## AIM OF THE TASK
In the entries below, find the line with "在这个输出中，列表中的值被转" and the line with "process** is **checked**</span></span>". Print those two and everything between them exactly, and nothing else.

## EXCERPTED RECORDS
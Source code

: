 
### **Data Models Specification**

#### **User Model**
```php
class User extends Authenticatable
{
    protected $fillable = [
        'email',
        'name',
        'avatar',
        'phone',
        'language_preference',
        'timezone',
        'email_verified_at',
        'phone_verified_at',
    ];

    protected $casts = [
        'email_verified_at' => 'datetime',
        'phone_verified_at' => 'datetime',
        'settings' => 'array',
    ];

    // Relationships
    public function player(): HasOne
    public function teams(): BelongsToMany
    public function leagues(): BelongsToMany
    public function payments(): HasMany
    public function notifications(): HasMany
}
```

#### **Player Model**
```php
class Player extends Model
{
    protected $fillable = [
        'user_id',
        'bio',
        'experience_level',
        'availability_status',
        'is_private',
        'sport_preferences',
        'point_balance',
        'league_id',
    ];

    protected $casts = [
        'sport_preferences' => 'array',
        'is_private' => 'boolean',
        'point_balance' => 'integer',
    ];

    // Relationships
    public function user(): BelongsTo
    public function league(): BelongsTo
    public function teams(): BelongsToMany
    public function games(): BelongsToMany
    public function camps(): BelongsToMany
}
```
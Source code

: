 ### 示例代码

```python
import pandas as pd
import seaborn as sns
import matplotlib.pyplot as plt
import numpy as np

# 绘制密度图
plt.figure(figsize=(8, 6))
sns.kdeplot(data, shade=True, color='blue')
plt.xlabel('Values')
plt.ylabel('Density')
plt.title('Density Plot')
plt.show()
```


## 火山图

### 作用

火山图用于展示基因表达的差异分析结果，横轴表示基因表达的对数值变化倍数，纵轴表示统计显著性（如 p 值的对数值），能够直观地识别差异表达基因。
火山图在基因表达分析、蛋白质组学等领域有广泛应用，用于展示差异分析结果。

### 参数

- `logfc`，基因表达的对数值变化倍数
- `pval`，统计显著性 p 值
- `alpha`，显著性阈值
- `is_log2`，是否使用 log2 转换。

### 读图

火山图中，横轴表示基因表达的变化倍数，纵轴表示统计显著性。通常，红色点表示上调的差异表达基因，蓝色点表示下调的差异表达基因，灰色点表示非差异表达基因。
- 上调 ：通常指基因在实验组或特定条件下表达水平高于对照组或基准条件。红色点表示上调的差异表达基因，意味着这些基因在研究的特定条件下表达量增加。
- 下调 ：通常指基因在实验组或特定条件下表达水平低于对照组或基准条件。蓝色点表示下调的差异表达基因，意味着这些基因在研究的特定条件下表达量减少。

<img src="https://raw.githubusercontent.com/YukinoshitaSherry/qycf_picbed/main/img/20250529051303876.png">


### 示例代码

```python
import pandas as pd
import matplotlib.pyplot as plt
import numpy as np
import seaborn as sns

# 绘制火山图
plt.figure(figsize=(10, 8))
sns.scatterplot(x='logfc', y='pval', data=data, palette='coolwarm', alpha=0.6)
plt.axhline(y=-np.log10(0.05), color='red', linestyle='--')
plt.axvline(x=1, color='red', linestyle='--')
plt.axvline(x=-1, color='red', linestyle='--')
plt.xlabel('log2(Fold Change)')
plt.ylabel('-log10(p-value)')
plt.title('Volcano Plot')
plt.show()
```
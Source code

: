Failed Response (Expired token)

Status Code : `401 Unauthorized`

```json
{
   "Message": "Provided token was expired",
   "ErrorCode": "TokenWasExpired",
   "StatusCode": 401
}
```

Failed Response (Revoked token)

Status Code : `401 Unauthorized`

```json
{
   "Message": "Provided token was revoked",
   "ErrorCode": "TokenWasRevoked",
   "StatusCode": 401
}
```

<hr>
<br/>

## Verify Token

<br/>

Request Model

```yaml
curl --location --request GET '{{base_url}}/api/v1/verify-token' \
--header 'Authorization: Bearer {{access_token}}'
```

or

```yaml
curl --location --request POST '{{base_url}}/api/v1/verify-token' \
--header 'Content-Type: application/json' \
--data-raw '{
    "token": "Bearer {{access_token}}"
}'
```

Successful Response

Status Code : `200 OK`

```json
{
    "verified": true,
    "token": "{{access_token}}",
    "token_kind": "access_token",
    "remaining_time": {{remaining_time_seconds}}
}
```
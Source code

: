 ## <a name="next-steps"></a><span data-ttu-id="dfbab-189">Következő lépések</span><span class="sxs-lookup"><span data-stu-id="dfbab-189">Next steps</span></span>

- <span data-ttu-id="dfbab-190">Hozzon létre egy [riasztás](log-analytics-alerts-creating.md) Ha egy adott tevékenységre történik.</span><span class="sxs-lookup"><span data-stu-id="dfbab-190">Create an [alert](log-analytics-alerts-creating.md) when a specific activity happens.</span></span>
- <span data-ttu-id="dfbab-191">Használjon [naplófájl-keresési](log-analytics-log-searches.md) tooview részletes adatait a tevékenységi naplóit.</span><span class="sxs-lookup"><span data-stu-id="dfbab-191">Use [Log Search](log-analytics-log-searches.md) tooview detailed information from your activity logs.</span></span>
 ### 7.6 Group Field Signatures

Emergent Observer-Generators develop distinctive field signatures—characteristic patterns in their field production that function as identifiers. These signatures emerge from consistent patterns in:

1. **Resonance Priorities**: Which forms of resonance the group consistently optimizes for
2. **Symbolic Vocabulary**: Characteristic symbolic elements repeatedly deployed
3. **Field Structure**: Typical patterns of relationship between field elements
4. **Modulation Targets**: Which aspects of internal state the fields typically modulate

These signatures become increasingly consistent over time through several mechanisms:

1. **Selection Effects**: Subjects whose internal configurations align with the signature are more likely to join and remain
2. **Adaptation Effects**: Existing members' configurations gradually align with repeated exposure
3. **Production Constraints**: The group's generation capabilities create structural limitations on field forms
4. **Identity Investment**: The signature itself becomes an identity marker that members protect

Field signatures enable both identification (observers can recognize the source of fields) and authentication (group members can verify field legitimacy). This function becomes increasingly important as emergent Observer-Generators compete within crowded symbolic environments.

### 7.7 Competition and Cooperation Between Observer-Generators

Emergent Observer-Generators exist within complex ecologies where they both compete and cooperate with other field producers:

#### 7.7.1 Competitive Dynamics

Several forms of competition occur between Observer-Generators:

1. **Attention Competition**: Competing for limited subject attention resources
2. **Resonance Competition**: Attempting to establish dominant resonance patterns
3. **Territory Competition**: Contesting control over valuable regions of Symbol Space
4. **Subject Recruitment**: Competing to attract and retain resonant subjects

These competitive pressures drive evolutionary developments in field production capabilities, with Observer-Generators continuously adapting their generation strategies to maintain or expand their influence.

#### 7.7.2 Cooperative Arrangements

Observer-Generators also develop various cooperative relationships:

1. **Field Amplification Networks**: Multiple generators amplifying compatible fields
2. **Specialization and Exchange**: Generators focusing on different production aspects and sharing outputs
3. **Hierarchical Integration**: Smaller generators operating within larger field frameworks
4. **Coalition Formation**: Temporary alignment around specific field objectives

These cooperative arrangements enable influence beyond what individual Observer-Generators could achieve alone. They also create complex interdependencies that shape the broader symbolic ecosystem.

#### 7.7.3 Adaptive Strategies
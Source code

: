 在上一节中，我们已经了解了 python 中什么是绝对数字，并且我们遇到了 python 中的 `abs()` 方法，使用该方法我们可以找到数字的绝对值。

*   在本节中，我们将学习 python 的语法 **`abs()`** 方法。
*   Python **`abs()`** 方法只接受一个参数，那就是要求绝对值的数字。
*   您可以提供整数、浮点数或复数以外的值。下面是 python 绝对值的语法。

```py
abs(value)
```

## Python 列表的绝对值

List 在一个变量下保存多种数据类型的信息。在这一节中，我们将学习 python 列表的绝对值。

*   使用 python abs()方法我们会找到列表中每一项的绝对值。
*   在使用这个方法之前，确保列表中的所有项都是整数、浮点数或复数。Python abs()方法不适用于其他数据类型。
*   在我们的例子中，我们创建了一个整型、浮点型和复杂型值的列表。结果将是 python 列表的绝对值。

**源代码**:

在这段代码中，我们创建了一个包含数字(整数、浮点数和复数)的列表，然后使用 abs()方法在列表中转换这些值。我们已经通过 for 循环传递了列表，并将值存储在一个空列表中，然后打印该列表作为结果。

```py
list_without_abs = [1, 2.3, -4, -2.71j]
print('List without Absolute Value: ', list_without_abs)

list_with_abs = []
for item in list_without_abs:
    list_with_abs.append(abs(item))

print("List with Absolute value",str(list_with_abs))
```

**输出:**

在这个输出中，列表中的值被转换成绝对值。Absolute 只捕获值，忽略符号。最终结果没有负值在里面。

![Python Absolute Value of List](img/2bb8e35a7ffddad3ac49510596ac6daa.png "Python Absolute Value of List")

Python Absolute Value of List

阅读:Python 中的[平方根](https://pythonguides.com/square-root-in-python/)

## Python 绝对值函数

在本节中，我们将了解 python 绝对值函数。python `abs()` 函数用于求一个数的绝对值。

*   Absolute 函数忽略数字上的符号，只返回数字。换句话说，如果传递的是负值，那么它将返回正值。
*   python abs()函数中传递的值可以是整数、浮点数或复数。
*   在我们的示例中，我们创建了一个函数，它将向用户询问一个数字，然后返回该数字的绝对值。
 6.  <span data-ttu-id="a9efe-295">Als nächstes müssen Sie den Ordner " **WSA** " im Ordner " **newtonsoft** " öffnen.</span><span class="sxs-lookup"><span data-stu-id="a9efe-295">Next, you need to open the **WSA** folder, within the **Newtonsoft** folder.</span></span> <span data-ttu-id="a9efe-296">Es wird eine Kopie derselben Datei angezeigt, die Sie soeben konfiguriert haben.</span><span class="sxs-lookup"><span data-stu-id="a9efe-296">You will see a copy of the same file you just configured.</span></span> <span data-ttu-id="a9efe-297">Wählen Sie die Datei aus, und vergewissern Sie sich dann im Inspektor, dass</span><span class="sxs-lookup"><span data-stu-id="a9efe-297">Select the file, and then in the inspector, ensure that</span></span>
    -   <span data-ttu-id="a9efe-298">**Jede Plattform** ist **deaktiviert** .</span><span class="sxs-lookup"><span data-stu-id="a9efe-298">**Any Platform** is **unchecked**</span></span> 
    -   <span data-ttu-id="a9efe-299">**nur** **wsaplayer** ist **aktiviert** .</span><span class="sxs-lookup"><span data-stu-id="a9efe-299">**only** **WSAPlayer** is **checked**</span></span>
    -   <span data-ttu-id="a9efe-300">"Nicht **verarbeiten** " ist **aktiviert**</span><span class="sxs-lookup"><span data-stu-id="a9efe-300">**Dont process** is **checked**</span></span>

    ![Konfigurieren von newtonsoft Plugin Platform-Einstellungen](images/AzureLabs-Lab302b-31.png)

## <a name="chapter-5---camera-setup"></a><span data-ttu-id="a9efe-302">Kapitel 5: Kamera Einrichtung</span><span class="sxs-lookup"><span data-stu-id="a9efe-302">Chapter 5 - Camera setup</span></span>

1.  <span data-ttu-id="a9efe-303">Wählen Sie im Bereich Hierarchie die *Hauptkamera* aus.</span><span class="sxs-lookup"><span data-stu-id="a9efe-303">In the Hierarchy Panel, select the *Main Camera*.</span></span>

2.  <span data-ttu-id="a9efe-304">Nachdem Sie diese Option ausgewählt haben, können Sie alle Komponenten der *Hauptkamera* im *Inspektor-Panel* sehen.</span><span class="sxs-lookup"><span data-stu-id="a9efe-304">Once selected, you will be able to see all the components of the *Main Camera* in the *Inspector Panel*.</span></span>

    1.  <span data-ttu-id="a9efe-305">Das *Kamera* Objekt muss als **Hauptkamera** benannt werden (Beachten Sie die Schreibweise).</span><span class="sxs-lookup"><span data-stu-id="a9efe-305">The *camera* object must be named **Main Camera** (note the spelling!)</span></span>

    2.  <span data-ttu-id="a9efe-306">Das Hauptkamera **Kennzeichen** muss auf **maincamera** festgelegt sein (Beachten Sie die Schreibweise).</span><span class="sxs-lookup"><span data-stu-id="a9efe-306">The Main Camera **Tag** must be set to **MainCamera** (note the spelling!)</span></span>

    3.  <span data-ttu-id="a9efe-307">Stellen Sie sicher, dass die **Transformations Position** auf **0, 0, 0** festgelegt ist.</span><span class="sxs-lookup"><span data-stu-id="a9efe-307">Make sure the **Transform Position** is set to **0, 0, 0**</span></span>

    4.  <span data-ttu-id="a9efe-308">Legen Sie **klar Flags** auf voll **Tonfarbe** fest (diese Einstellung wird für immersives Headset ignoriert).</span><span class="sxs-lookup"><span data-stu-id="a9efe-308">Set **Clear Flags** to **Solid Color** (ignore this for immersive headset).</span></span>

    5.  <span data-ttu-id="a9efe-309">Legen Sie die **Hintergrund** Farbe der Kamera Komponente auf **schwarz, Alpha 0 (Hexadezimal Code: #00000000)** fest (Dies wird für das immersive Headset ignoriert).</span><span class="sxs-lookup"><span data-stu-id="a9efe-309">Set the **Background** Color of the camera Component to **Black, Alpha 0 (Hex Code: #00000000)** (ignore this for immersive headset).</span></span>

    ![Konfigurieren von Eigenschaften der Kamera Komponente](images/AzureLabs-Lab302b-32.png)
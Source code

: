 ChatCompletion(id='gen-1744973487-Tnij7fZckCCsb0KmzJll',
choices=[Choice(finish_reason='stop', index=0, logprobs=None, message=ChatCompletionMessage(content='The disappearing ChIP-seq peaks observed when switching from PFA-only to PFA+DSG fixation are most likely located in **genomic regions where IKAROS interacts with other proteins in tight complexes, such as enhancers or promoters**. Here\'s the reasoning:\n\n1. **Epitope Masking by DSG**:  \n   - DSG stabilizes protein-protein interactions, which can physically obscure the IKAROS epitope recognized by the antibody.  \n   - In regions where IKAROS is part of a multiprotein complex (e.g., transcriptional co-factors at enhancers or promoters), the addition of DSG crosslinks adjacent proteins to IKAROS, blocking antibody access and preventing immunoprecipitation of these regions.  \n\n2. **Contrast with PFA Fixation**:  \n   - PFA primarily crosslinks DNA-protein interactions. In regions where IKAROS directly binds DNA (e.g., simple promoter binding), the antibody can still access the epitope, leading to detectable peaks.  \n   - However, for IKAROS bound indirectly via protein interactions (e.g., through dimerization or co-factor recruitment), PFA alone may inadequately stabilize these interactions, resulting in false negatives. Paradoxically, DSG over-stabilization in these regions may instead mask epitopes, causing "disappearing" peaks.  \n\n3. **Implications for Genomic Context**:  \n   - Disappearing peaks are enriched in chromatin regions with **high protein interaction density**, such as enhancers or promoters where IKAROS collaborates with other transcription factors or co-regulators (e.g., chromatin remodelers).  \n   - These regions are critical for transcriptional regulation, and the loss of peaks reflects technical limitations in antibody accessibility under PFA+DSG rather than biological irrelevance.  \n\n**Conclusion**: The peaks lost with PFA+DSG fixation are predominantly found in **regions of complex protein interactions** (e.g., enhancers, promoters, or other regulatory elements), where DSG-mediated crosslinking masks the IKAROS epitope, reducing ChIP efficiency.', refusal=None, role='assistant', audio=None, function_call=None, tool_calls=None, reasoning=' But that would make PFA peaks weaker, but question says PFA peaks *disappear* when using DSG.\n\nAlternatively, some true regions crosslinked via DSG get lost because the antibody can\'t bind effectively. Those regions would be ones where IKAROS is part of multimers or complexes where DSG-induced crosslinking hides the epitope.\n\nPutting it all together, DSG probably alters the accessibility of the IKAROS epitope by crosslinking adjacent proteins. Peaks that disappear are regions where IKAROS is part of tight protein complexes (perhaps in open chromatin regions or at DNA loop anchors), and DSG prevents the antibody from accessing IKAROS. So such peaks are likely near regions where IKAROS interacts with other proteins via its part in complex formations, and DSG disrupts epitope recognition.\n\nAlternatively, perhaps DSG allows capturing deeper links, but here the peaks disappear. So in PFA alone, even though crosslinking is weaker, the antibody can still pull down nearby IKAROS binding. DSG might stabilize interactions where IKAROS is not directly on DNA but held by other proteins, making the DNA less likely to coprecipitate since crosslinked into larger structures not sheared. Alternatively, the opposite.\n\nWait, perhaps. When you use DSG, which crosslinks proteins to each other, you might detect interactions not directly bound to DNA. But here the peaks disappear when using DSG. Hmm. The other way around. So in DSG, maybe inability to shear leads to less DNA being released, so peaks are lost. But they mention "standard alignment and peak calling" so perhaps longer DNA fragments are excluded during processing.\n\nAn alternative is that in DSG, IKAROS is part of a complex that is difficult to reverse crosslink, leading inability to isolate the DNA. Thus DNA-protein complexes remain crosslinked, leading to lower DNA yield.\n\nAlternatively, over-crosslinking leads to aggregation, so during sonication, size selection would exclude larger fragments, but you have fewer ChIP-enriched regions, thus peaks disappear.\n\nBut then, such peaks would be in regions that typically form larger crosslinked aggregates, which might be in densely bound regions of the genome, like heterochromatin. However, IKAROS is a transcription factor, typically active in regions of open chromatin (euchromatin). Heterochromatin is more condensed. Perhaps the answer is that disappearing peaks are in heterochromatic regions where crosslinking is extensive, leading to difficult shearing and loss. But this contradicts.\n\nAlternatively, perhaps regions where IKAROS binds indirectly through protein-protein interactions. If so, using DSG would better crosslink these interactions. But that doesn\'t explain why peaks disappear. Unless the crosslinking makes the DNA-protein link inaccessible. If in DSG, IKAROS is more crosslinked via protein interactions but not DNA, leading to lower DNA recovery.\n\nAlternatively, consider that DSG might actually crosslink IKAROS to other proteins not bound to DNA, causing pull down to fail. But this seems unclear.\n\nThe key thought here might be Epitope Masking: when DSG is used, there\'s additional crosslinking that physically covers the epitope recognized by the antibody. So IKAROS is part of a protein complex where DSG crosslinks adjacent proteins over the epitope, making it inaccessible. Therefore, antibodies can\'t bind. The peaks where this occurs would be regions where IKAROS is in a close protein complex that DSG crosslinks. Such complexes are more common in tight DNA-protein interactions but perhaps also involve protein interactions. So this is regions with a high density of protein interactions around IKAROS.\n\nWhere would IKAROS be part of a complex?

## ANSWER TO THIS PROBLEM
在这个输出中，列表中的值被转换成绝对值。Absolute 只捕获值，忽略符号。最终结果没有负值在里面。

![Python Absolute Value of List](img/2bb8e35a7ffddad3ac49510596ac6daa.png "Python Absolute Value of List")

Python Absolute Value of List

阅读:Python 中的[平方根](https://pythonguides.com/square-root-in-python/)

## Python 绝对值函数

在本节中，我们将了解 python 绝对值函数。python `abs()` 函数用于求一个数的绝对值。

*   Absolute 函数忽略数字上的符号，只返回数字。换句话说，如果传递的是负值，那么它将返回正值。
*   python abs()函数中传递的值可以是整数、浮点数或复数。
*   在我们的示例中，我们创建了一个函数，它将向用户询问一个数字，然后返回该数字的绝对值。
 6.  <span data-ttu-id="a9efe-295">Als nächstes müssen Sie den Ordner " **WSA** " im Ordner " **newtonsoft** " öffnen.</span><span class="sxs-lookup"><span data-stu-id="a9efe-295">Next, you need to open the **WSA** folder, within the **Newtonsoft** folder.</span></span> <span data-ttu-id="a9efe-296">Es wird eine Kopie derselben Datei angezeigt, die Sie soeben konfiguriert haben.</span><span class="sxs-lookup"><span data-stu-id="a9efe-296">You will see a copy of the same file you just configured.</span></span> <span data-ttu-id="a9efe-297">Wählen Sie die Datei aus, und vergewissern Sie sich dann im Inspektor, dass</span><span class="sxs-lookup"><span data-stu-id="a9efe-297">Select the file, and then in the inspector, ensure that</span></span>
    -   <span data-ttu-id="a9efe-298">**Jede Plattform** ist **deaktiviert** .</span><span class="sxs-lookup"><span data-stu-id="a9efe-298">**Any Platform** is **unchecked**</span></span> 
    -   <span data-ttu-id="a9efe-299">**nur** **wsaplayer** ist **aktiviert** .</span><span class="sxs-lookup"><span data-stu-id="a9efe-299">**only** **WSAPlayer** is **checked**</span></span>
    -   <span data-ttu-id="a9efe-300">"Nicht **verarbeiten** " ist **aktiviert**</span><span class="sxs-lookup"><span data-stu-id="a9efe-300">**Dont process** is **checked**</span></span>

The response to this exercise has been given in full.